Monday, February 16, 2009

Life as an Older Mom


I have always felt like an anomaly. I was a few months shy of 38 when I married. I had my first and only child at 41. After a miscarriage within the first year of marriage, it took three years and the help of artificial insemination, to bring my dear daughter into the world.
Every article or piece of literature I have read, talks about the repercussions of CHOOSING to delay childbirth. When this assumption is made, an entire group of people are left out of the discussion. I would have preferred to marry younger. I would have preferred to have a child before my eggs got old, but it didn't work out that way.
I was raised one of four children. My mother was 18 years old when she married. She had four children between the ages of 20 and 30. Growing up I had a couple of friends that were “only” children. I remember thinking how boring that must be for my friend not to have siblings to play with. I also wondered why a parent would have only one child. I would NEVER do such a thing.
As I became a young woman, my goal was to have three children (four seemed a bit much). And like my mother, I wanted to complete childbirth by age 30. As I finished college, with no suitors waiting in the wings, I was forced to adjust my plan. Maybe I could marry and have two children by the age of 30.
Graduate school and my first jobs followed. Marriage still wasn't in the cards. I would dread greeting relatives and friends of the family. Inevitably they would ask if I was dating anyone. If so, were there wedding bells in the picture?
By my late 20s, I had to acknowledge that the master plan wasn't going to happen. Maybe I could at least marry by age 30.
The big 3-0 came and went. I distinctively remember that birthday. I had been treated to lunch by a friend, but had no plans for the evening. That night I thought about all my naive plans for marriage and family.
I was raised a traditional kind of gal. When I started college in 1974, opportunities for women were just beginning to open up. Even though neither of my parents were college-educated, I was motivated to attend college. But like many young women of that time, besides an education, I assumed college was a place to obtain your M.R.S. Degree. When that didn't happen, I started a career by default.

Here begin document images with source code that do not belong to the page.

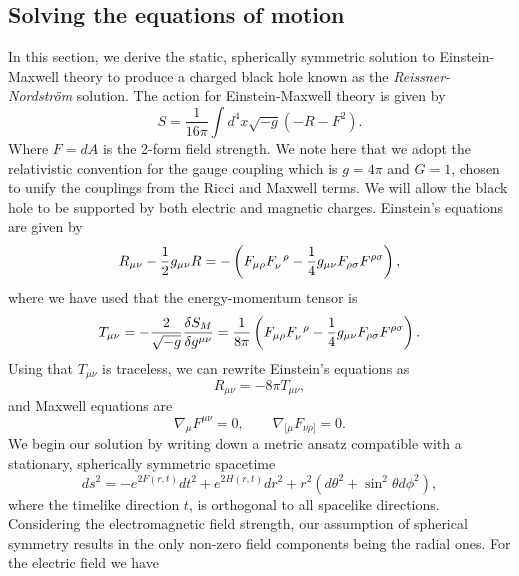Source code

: \subsection{Solving the equations of motion}

In this section, we derive the static, spherically symmetric solution to Einstein-Maxwell theory to produce a charged black hole known as the \emph{Reissner-Nordstr\"om} solution. The action for Einstein-Maxwell theory is given by
\begin{equation}
\label{eq:EMaction}
	S = \frac{1}{16\pi} \int d^4x \sqrt{-g} (-R - F^2).
\end{equation}
Where $F = dA$ is the 2-form field strength. We note here that we adopt the relativistic convention for the gauge coupling which is $g = 4\pi$ and $G = 1$, chosen to unify the couplings from the Ricci and Maxwell terms. We will allow the black hole to be supported by both electric and magnetic charges. Einstein's equations are given by
\begin{equation*}
   R_{\mu \nu} - \half g_{\mu\nu} R = - \left( F_{\mu \rho} \tensor{F}{_\nu^{\rho}} - \frac{1}{4} g_{\mu \nu} F_{\rho \sigma} F^{\rho \sigma} \right),
\end{equation*}
where we have used that the energy-momentum tensor is
\begin{equation}
\label{eq:rnstressenergy}
   T_{\mu \nu} = -\frac{2}{\sqrt{-g}} \frac{ \delta S_{M}}{\delta g^{\mu \nu}} =  \frac{1}{8\pi} \left( F_{\mu \rho} \tensor{F}{_\nu^{\rho}} - \frac{1}{4} g_{\mu \nu} F_{\rho \sigma} F^{\rho \sigma} \right).
\end{equation}
Using that $T_{\mu \nu}$ is traceless, we can rewrite Einstein's equations as
\begin{equation}
\label{eq:rnee}
   R_{\mu \nu} = -8 \pi T_{\mu \nu},
\end{equation}
and Maxwell equations are 
\begin{equation*}
   \nabla_\mu F^{\mu \nu} = 0, \qquad \nabla_{[\mu} F_{\nu \rho]} = 0.
\end{equation*}
We begin our solution by writing down a metric ansatz compatible with a stationary, spherically symmetric spacetime
\begin{equation*}
   ds^2 = -e^{2F(r,t)} dt^2 + e^{2H(r,t)} dr^2 + r^2(d\theta^2 + \sin^2 \theta d\phi^2),
\end{equation*}
where the timelike direction $t$, is orthogonal to all spacelike directions. Considering the electromagnetic field strength, our assumption of spherical symmetry results in the only non-zero field components being the radial ones. For the electric field we have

I had no models or mentors along the way. As I struggled with choosing a major, my mom's only suggestion was that I should become a teacher. I didn't know what my strengths were at that age, but there was one thing I knew for certain; getting up in front of people, of any age, was not my forte.
I worked in university student affairs for 14 years. In my continual attempt to find my way, I relocated to the northeast for a while. After a couple of years, I had proven my independence, but I felt like a fish out of water. I returned to Texas.

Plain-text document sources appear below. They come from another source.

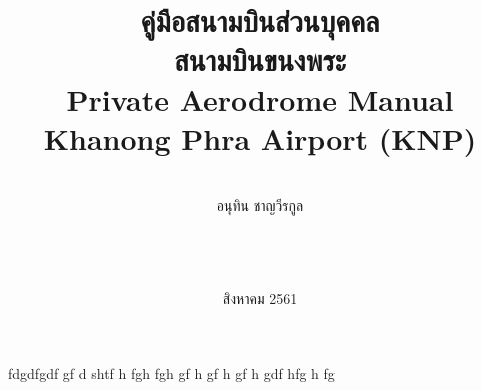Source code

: \documentclass[12pt, twoside]{book}
\title{คู่มือสนามบินส่วนบุคคล \\
	สนามบินขนงพระ \\
	Private Aerodrome Manual \\
	Khanong Phra Airport (KNP) \\
}
\author{ \pgfornament[color=red!40!black, width=5cm]{88} \\
			\LARGE{อนุทิน ชาญวีรกูล}  \\
			\pgfornament[color=red!40!black, width=5cm]{88} \\ \\ \\
}
\date{\Large{สิงหาคม 2561}}    %
\begin{document}
\maketitle				%
\newpage\mbox{}\thispagestyle{empty}\newpage
{} 	%


\tableofcontents		%
\listoftables			%
\listoffigures			%
\newpage\mbox{}\thispagestyle{empty}\newpage
\clearpage				%


fdgdfgdf gf d shtf h fgh fgh gf h gf h gf h gdf hfg h fg
\end{document}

After I had long given up my “master plan” and was beginning to think that maybe I would remain single (not that there's anything wrong with that!), I met my husband. And yes, Moms are right about church being a good place to meet someone.
BUT, I didn't choose to delay marriage until almost 40. I didn't choose to wait until my parents were deceased to marry. Although my brother walked me down the aisle, I would have preferred it had been my dad. I didn't choose for my daughter to never meet her maternal grandparents. I didn't choose to have only one child.
When my daughter was around four years old, she began asking why she didn't have a brother or sister. I explained that her mommy was just too old. Well-meaning friends would ask, “don't you want to have another child?” After looking at me, then my daughter, strangers inquired, “Is she your youngest child?”
I am now going through menopause while my daughter enters adolescence. I explain to her that the burst of hormones her body is now producing, the lack of which, is why mom is so bitchy.
Oh, life has certainly been interesting. Like becoming a card-carrying member of AARP when your daughter is excited about having a birthday that puts her in double-digits for the first time. Or attending a PTA meeting to find you are old enough to be the mother of the other parents. And most recently, trying to get fired up about Girl Scout cookie sales.
Yes, I am an older than average mom, who was graced with a beautiful healthy daughter at 41. But please stop assuming that I chose to wait. We are not all given the same choices in life. And sometimes, life doesn't happen in the time frame that we have so carefully laid out. But you seize the moment, no matter how late!